Exercise :: Copy every record below exactly as written, but leave out the pictures.

Study material ::
╔══
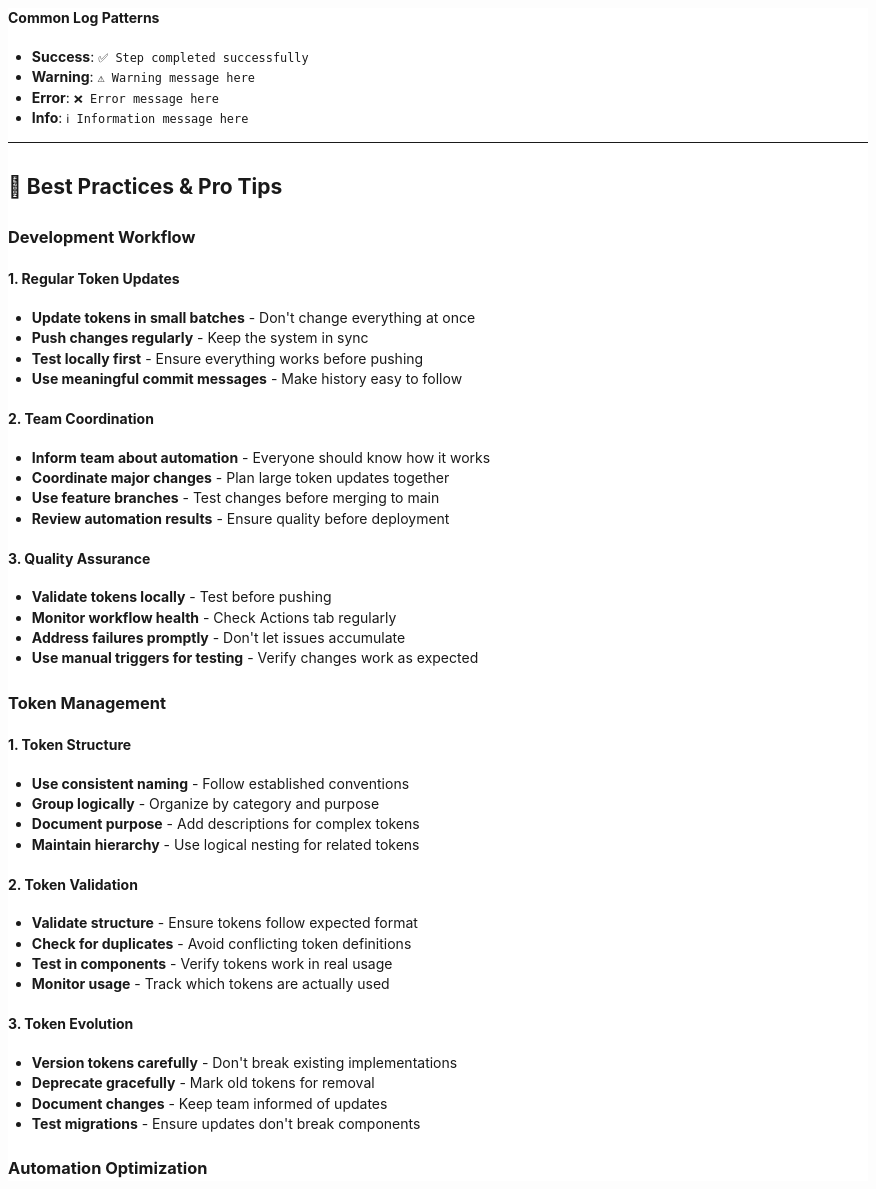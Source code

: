#### **Common Log Patterns**
- **Success**: `✅ Step completed successfully`
- **Warning**: `⚠️ Warning message here`
- **Error**: `❌ Error message here`
- **Info**: `ℹ️ Information message here`

---

## 🎯 **Best Practices & Pro Tips**

### **Development Workflow**

#### **1. Regular Token Updates**
- **Update tokens in small batches** - Don't change everything at once
- **Push changes regularly** - Keep the system in sync
- **Test locally first** - Ensure everything works before pushing
- **Use meaningful commit messages** - Make history easy to follow

#### **2. Team Coordination**
- **Inform team about automation** - Everyone should know how it works
- **Coordinate major changes** - Plan large token updates together
- **Use feature branches** - Test changes before merging to main
- **Review automation results** - Ensure quality before deployment

#### **3. Quality Assurance**
- **Validate tokens locally** - Test before pushing
- **Monitor workflow health** - Check Actions tab regularly
- **Address failures promptly** - Don't let issues accumulate
- **Use manual triggers for testing** - Verify changes work as expected

### **Token Management**

#### **1. Token Structure**
- **Use consistent naming** - Follow established conventions
- **Group logically** - Organize by category and purpose
- **Document purpose** - Add descriptions for complex tokens
- **Maintain hierarchy** - Use logical nesting for related tokens

#### **2. Token Validation**
- **Validate structure** - Ensure tokens follow expected format
- **Check for duplicates** - Avoid conflicting token definitions
- **Test in components** - Verify tokens work in real usage
- **Monitor usage** - Track which tokens are actually used

#### **3. Token Evolution**
- **Version tokens carefully** - Don't break existing implementations
- **Deprecate gracefully** - Mark old tokens for removal
- **Document changes** - Keep team informed of updates
- **Test migrations** - Ensure updates don't break components

### **Automation Optimization**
╚══
Answer to this task ::
Source code

:#### **Common Log Patterns**
- **Success**: `✅ Step completed successfully`
- **Warning**: `⚠️ Warning message here`
- **Error**: `❌ Error message here`
- **Info**: `ℹ️ Information message here`

---

## 🎯 **Best Practices & Pro Tips**

### **Development Workflow**

#### **1. Regular Token Updates**
- **Update tokens in small batches** - Don't change everything at once
- **Push changes regularly** - Keep the system in sync
- **Test locally first** - Ensure everything works before pushing
- **Use meaningful commit messages** - Make history easy to follow

#### **2. Team Coordination**
- **Inform team about automation** - Everyone should know how it works
- **Coordinate major changes** - Plan large token updates together
- **Use feature branches** - Test changes before merging to main
- **Review automation results** - Ensure quality before deployment

#### **3. Quality Assurance**
- **Validate tokens locally** - Test before pushing
- **Monitor workflow health** - Check Actions tab regularly
- **Address failures promptly** - Don't let issues accumulate
- **Use manual triggers for testing** - Verify changes work as expected

### **Token Management**

#### **1. Token Structure**
- **Use consistent naming** - Follow established conventions
- **Group logically** - Organize by category and purpose
- **Document purpose** - Add descriptions for complex tokens
- **Maintain hierarchy** - Use logical nesting for related tokens

#### **2. Token Validation**
- **Validate structure** - Ensure tokens follow expected format
- **Check for duplicates** - Avoid conflicting token definitions
- **Test in components** - Verify tokens work in real usage
- **Monitor usage** - Track which tokens are actually used

#### **3. Token Evolution**
- **Version tokens carefully** - Don't break existing implementations
- **Deprecate gracefully** - Mark old tokens for removal
- **Document changes** - Keep team informed of updates
- **Test migrations** - Ensure updates don't break components

### **Automation Optimization**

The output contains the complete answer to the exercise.